Well, yes — a confident Chancellor would be unveiling as much stimulus as possible in this week’s Budget. But if you want to know what’s got Rishi Sunak spooked, take a look at the following chart:
This shows bond yields — i.e. the rate of interest at which the money markets lend to governments. As you can see, these are ticking-up quite sharply. The idea that governments can borrow at “record low interest rates” cannot be taken for granted.
There has to be some limit to each country’s debt mountain — and by demanding a higher return the bond markets are sending a signal that those limits are within sight.

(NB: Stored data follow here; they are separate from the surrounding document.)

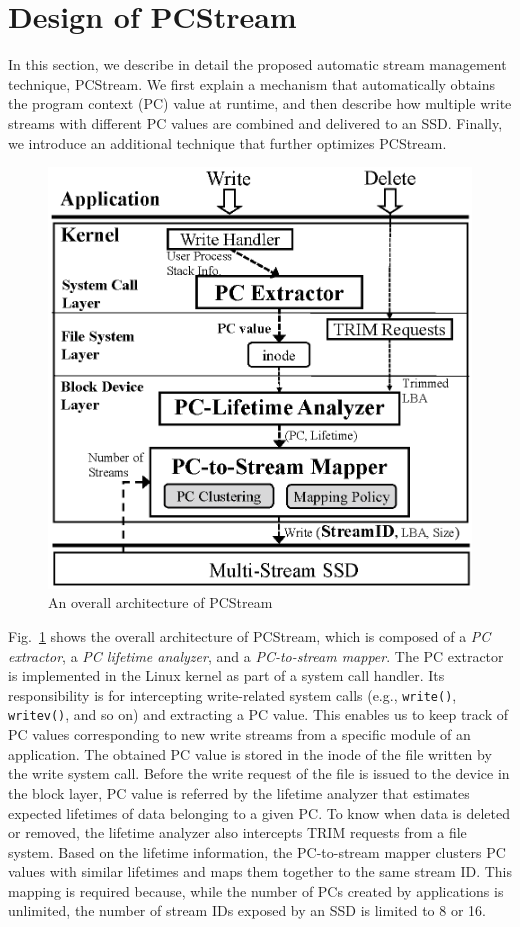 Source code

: \section{Design of PCStream}
In this section, we describe in detail the proposed automatic stream management
technique, {\sf PCStream}.  We first explain a mechanism that automatically
obtains the program context (PC) value at runtime, and then describe how
multiple write streams with different PC values are combined and delivered to
an SSD. Finally, we introduce an additional technique that further optimizes
{\sf PCStream}.

\begin{figure}[b]
	\vspace{-15pt}
	\centering
	\includegraphics[width=0.8\linewidth]{figure/architecture3}
	\vspace{-10pt}
	\caption{An overall architecture of {\sf PCStream}}
	\label{fig:architecture}
\end{figure}

Fig.~\ref{fig:architecture} shows the overall architecture of {\sf PCStream}, which
is composed of a \textit{PC extractor}, a \textit{PC lifetime analyzer}, and a
\textit{PC-to-stream mapper}.  The PC extractor is implemented in the Linux
kernel as part of a system call handler. Its responsibility is for intercepting
write-related system calls (e.g., \texttt{write()}, \texttt{writev()}, and so
on) and extracting a PC value.  This enables us to keep track of PC values
corresponding to new write streams from a specific module of an application. 
The obtained PC value is stored in the inode of the file written by the write system call.
Before the write request of the file is issued to the device in the block layer, 
PC value is referred 
by the lifetime analyzer that estimates expected
lifetimes of data belonging to a given PC. To know when data is deleted or
removed, the lifetime analyzer also intercepts TRIM requests from a file
system.  Based on the lifetime information, the PC-to-stream mapper clusters PC
values with similar lifetimes and maps them together to the same stream ID.
This mapping is required because, while the number of PCs created by applications is unlimited, the
number of stream IDs exposed by an SSD is limited to 8 or 16.


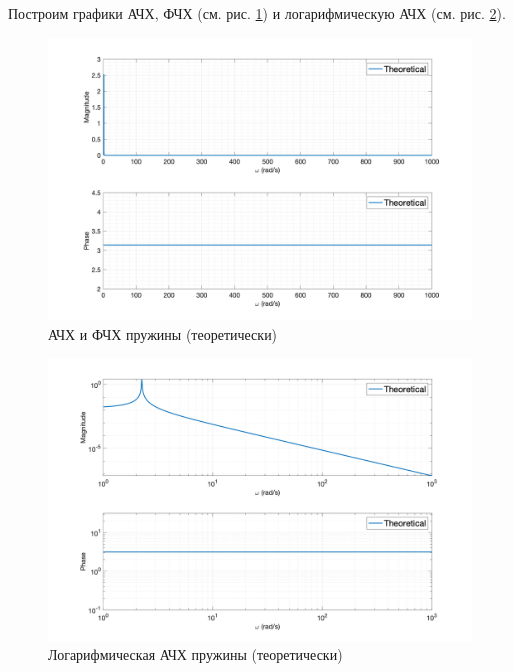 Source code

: Построим графики АЧХ, ФЧХ (см. рис. \ref{fig:task4_freq_resp_eq_lin}) и логарифмическую АЧХ (см. рис. \ref{fig:task4_freq_resp_eq_loglog}).
\begin{figure}[ht!]
    \centering
    \includegraphics[width=\textwidth]{media/plots/task4_freq_resp_eq_lin.png}
    \caption{АЧХ и ФЧХ пружины (теоретически)}
    \label{fig:task4_freq_resp_eq_lin}
\end{figure}
\begin{figure}[ht!]
    \centering
    \includegraphics[width=\textwidth]{media/plots/task4_freq_resp_eq_loglog.png}
    \caption{Логарифмическая АЧХ пружины (теоретически)}
    \label{fig:task4_freq_resp_eq_loglog}
\end{figure}

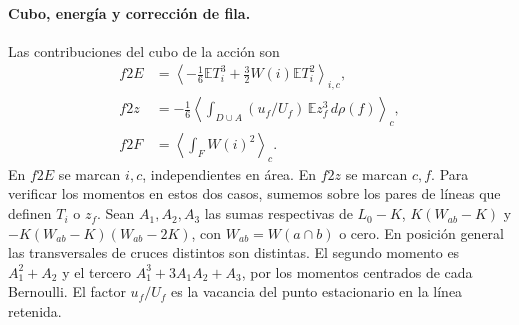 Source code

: \paragraph{Cubo, energía y corrección de fila.}
Las contribuciones del cubo de la acción son
\begin{align*}
 f2E&=\left\langle-\tfrac16\mathbb E T_i^3+\tfrac32 W(i)\mathbb E T_i^2\right\rangle_{i,c},\\
 f2z&=-\tfrac16\left\langle\int_{D\cup A}(u_f/U_f)\,\mathbb E z_f^3\,d\rho(f)\right\rangle_c,\\
 f2F&=\left\langle\int_F W(i)^2\right\rangle_c .
\end{align*}
En \(f2E\) se marcan \(i,c\), independientes en área. En \(f2z\) se marcan \(c,f\).
Para verificar los momentos en estos dos casos, sumemos sobre los pares de líneas que definen
\(T_i\) o \(z_f\). Sean \(A_1,A_2,A_3\) las sumas respectivas de \(L_0-K\),
\(K(W_{ab}-K)\) y \(-K(W_{ab}-K)(W_{ab}-2K)\), con \(W_{ab}=W(a\cap b)\) o cero.
En posición general las transversales de cruces distintos son distintas. El segundo momento es
\(A_1^2+A_2\) y el tercero \(A_1^3+3A_1A_2+A_3\), por los momentos centrados de cada Bernoulli.
El factor \(u_f/U_f\) es la vacancia del punto estacionario en la línea retenida.

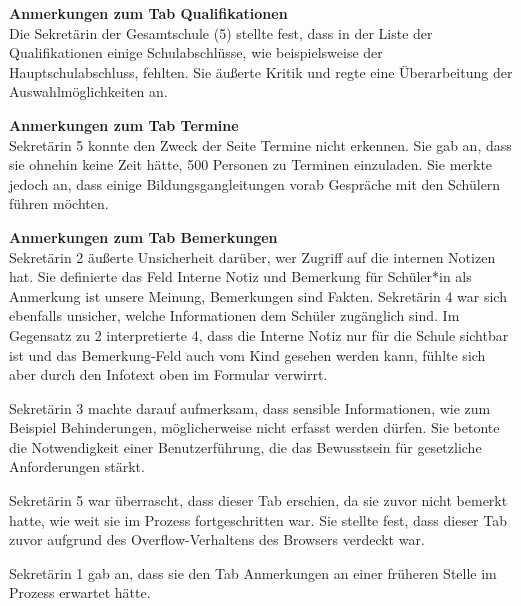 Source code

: \textbf{Anmerkungen zum Tab \glqq Qualifikationen\grqq{}}\\
Die Sekretärin der Gesamtschule (5) stellte fest, dass in der Liste der Qualifikationen einige Schulabschlüsse, wie beispielsweise der Hauptschulabschluss, fehlten. Sie äußerte Kritik und regte eine Überarbeitung der Auswahlmöglichkeiten an.

\textbf{Anmerkungen zum Tab \glqq Termine\grqq{}}\\
Sekretärin 5 konnte den Zweck der Seite \glqq Termine\grqq{} nicht erkennen. Sie gab an, dass sie ohnehin keine Zeit hätte, 500 Personen zu Terminen einzuladen. Sie merkte jedoch an, dass einige Bildungsgangleitungen vorab Gespräche mit den Schülern führen möchten.

\textbf{Anmerkungen zum Tab \glqq Bemerkungen\grqq{}}\\
Sekretärin 2 äußerte Unsicherheit darüber, wer Zugriff auf die internen Notizen hat. Sie definierte das Feld \glqq Interne Notiz\grqq{} und \glqq Bemerkung für Schüler*in\grqq{} als \glqq Anmerkung ist unsere Meinung, Bemerkungen sind Fakten\grqq{}. Sekretärin 4 war sich ebenfalls unsicher, welche Informationen dem Schüler zugänglich sind. Im Gegensatz zu 2 interpretierte 4, dass die \glqq Interne Notiz\grqq{} nur für die Schule sichtbar ist und das \glqq Bemerkung\grqq{}-Feld auch vom Kind gesehen werden kann, fühlte sich aber durch den Infotext oben im Formular verwirrt.

Sekretärin 3 machte darauf aufmerksam, dass sensible Informationen, wie zum Beispiel Behinderungen, möglicherweise nicht erfasst werden dürfen. Sie betonte die Notwendigkeit einer Benutzerführung, die das Bewusstsein für gesetzliche Anforderungen stärkt.

Sekretärin 5 war überrascht, dass dieser Tab erschien, da sie zuvor nicht bemerkt hatte, wie weit sie im Prozess fortgeschritten war. Sie stellte fest, dass dieser Tab zuvor aufgrund des Overflow-Verhaltens des Browsers verdeckt war.

Sekretärin 1 gab an, dass sie den Tab \glqq Anmerkungen\grqq{} an einer früheren Stelle im Prozess erwartet hätte.

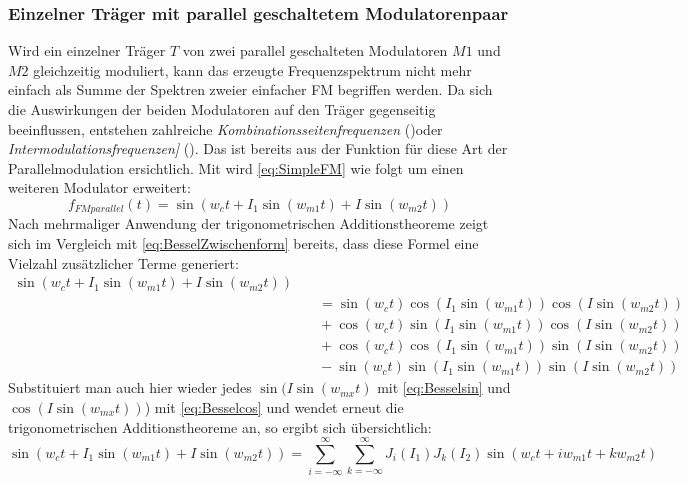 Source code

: \subsubsection{Einzelner Träger mit parallel geschaltetem Modulatorenpaar}
\label{singlecarryparallelmod}
Wird ein einzelner Träger $T$ von zwei parallel geschalteten Modulatoren $M1$ und $M2$ gleichzeitig moduliert, kann das erzeugte Frequenzspektrum nicht mehr einfach als Summe der Spektren zweier einfacher FM begriffen werden. Da sich die Auswirkungen der beiden Modulatoren auf den Träger gegenseitig beeinflussen, entstehen zahlreiche \textit{Kombinationsseitenfrequenzen} (\cite[S.117]{fmtheory})oder \textit{Intermodulationsfrequenzen]} (\cite{schottiWeb}). Das ist bereits aus der Funktion für diese Art der Parallelmodulation ersichtlich. Mit \cite[S.46]{schottstaedt} wird \ref{eq:SimpleFM} wie folgt um einen weiteren Modulator erweitert:
\begin{equation}
f_{FMparallel}(t) = \sin(w_ct + I_1\sin(w_{m1}t) + I\sin(w_{m2}t))
\end{equation}
Nach mehrmaliger Anwendung der trigonometrischen Additionstheoreme zeigt sich im Vergleich mit \ref{eq:BesselZwischenform} bereits, dass diese Formel eine Vielzahl zusätzlicher Terme generiert:
\begin{equation}
\begin{split}
\sin(w_ct + I_1\sin(w_{m1}t) + I\sin(w_{m2}t)) \\ &\quad = \sin(w_ct)\cos(I_1\sin(w_{m1}t))\cos(I\sin(w_{m2}t)) \\ &\quad + \cos(w_ct)\sin(I_1\sin(w_{m1}t))\cos(I\sin(w_{m2}t)) \\ &\quad +\cos(w_ct)\cos(I_1\sin(w_{m1}t))\sin(I\sin(w_{m2}t)) \\ &\quad -\sin(w_ct)\sin(I_1\sin(w_{m1}t))\sin(I\sin(w_{m2}t))
\end{split}
\end{equation}
Substituiert man auch hier wieder jedes \begin{math} \sin(I\sin(w_{mx}t) \end{math} mit \ref{eq:Besselsin} und \begin{math} \cos(I\sin(w_{mx}t)) \end{math}) mit \ref{eq:Besselcos} und wendet erneut die trigonometrischen Additionstheoreme an, so ergibt sich übersichtlich:
\begin{equation}\label{eq:ParallelKompakt}
\sin(w_ct + I_1\sin(w_{m1}t) + I\sin(w_{m2}t)) = \sum_{i=-\infty}^{\infty}\sum_{k=-\infty}^{\infty}J_i(I_1)J_k(I_2)\sin(w_ct + iw_{m1}t + kw_{m2}t)
\end{equation}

On his Substack, Adam Tooze writes about the role played by ‘bond vigilantes’ — meaning the role that the markets play in constraining government policy. Tooze has his doubts about traders acting deliberately to clip the wings of the state. Even in cases like the Eurozone sovereign debt crisis, when rocketing bond yields threatened to bankrupt countries like Greece and blow-up the single currency, he suspects that the markets were only acting in response to political priorities:
In other words, the markets only do what powerful governments ultimately want and allow them to do.
I’m sure that’s true — up to a point. Let’s not forget that the markets aren’t obliged to lend to us at next-to-no interest. If they decline to continue the supply of ultra cheap credit, then that is an act of self-preservation not political interference.
Of course, I can understand if Left-wingers don’t like the idea of the state being dependent on the patience of private capital. That being the case, however, it is for the Left to tell us how else they propose to finance the deficit.
The options include the state borrowing heavily from its own citizens — as the Japanese government does. Then there’s quantitative easing — i.e. the central bank ‘prints’ money and uses it to buy bonds back from the market. Finally, the state could do without the bond markets altogether, and directly create all the money it needs to spend (which is what the Modern Monetary Theorists propose).
And yet that still leaves the foreign exchange markets to deal with. A government that indulges in too much borrowing or too much money-printing will find that its currency becomes devalued — meaning that imports become prohibitively expensive.
This is not to argue for another decade of austerity. Governments are not like households and deficit financing has its place. The ability of the state to borrow and print money is a precious resource. However, it is also finite. We must use it accordingly.